Disabilities have implications for the Title IX process. Jane Doe deserved to be protected and probably needed support so that the process of investigation and hearing did not further aggravate her condition. At the same time, Jane Doe’s support and protection should not have undermined the core function of the investigation and hearing, which is to determine the truth.
At Purdue, the campus judiciary turned to a campus advocacy organization as a substitute witness, apparently to spare Jane Doe the stress the process might have placed on her. Jane Doe didn’t submit a statement in her own words or testify. She, her advisor, and Purdue allowed advocates, who probably had an agenda of their own, to speak for her. The federal appeals court found this to be one of the hallmarks of a biased proceeding at Purdue, which journalists mocked as a kangaroo court.
But there is nothing unfair about accommodating disabilities. In fact, the law requires it. It is equally important, however, that accommodation for disabilities support your credibility and support the fact-finding process. This includes accommodations in the Title IX process.
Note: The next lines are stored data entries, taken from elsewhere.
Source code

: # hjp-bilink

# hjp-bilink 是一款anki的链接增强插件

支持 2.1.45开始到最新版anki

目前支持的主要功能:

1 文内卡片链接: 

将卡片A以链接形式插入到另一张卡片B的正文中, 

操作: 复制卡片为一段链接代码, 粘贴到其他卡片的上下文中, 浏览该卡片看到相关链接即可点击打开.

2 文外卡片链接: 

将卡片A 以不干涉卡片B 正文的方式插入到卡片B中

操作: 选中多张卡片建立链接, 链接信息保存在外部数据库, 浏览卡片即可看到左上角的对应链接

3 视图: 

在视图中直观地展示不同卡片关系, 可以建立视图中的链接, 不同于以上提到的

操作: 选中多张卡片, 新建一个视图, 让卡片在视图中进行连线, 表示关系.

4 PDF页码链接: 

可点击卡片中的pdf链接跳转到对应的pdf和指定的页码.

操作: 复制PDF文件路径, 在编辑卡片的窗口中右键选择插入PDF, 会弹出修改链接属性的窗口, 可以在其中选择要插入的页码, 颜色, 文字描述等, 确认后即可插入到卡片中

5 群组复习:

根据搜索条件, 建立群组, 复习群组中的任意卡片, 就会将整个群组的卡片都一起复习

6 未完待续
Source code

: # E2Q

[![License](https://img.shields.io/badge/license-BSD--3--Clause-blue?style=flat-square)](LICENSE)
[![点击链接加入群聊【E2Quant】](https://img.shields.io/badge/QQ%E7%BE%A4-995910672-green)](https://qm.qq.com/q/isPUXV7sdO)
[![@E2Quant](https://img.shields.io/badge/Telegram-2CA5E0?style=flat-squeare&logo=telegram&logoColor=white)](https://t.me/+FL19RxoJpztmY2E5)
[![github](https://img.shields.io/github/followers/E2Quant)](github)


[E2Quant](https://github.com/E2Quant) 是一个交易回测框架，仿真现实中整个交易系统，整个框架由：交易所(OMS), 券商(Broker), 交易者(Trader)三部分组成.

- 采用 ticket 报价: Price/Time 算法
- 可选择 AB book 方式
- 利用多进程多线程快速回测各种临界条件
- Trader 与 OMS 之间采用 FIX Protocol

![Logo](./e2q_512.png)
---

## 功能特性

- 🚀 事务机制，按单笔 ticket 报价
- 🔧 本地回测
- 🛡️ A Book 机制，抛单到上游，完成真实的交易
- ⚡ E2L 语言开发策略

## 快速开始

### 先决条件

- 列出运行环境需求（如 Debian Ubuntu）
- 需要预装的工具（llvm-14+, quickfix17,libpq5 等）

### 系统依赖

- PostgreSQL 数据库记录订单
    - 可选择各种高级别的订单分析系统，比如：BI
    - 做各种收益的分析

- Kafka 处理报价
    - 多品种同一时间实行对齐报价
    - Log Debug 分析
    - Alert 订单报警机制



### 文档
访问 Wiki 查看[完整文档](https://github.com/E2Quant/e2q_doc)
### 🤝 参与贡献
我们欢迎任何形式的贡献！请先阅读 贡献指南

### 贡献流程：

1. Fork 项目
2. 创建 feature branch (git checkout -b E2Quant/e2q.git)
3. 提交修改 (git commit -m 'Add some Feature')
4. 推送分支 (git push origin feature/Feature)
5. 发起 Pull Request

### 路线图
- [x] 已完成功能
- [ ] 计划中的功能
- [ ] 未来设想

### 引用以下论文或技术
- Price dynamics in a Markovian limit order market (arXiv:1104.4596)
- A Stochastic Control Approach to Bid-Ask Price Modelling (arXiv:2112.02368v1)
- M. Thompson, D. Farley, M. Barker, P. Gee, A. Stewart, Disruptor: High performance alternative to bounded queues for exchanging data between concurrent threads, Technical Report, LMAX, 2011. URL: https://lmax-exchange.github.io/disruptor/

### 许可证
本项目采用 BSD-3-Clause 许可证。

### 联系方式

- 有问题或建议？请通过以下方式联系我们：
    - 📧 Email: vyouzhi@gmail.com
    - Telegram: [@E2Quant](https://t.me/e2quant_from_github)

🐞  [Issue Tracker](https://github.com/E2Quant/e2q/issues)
The accommodation of disabilities and the protection of complainants does not have to undermine the truth as it did at Purdue. Reasonable accommodations can be put in place that help you tell the truth and help the hearing officers or investigators understand your version of events. An experienced attorney can work with your treating professionals and advise you about what accommodations will both protect you. Equally importantly, the right accommodations will place your facts in front of the campus hearing panel in a way that protects your credibility.